Your instructions
Copy the lines below that contain "Journal".

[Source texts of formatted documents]
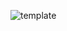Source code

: ![template](https://raw.githubusercontent.com/ShriIraCatalog/resources-two/refs/heads/master/2025/04/20/20250420044410.png)
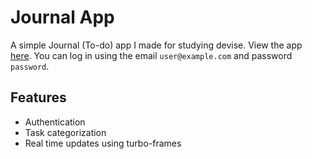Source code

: # Journal App

A simple Journal (To-do) app I made for studying devise. View the app [here](#). You can log in using the email `user@example.com` and password `password`.

## Features

- Authentication
- Task categorization
- Real time updates using turbo-frames
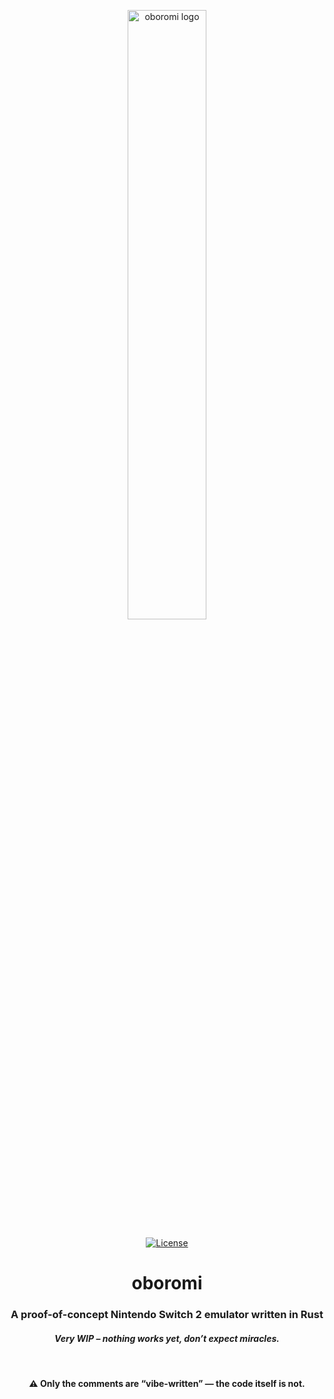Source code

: <p align="center">
  <img src="https://dummyimage.com/400x100/000/fff&text=oboromi" alt="oboromi logo" width="50%" />
</p>

<p align="center">
  <a href="https://github.com/nikilites/oboromi/blob/main/LICENSE">
    <img src="https://img.shields.io/badge/license-MPL%202.0-blue.svg" alt="License" />
  </a>
</p>

<h1 align="center">oboromi</h1>
<h3 align="center">A proof-of-concept Nintendo Switch 2 emulator written in Rust</h3>
<h4 align="center"><em>Very WIP – nothing works yet, don’t expect miracles.</em></h4>
<br />
<h4 align="center">⚠️ Only the comments are “vibe-written” — the code itself is not.</h4>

Output of the task
: # Journal App
A simple Journal (To-do) app I made for studying devise. View the app [here](#). You can log in using the email `user@example.com` and password `password`.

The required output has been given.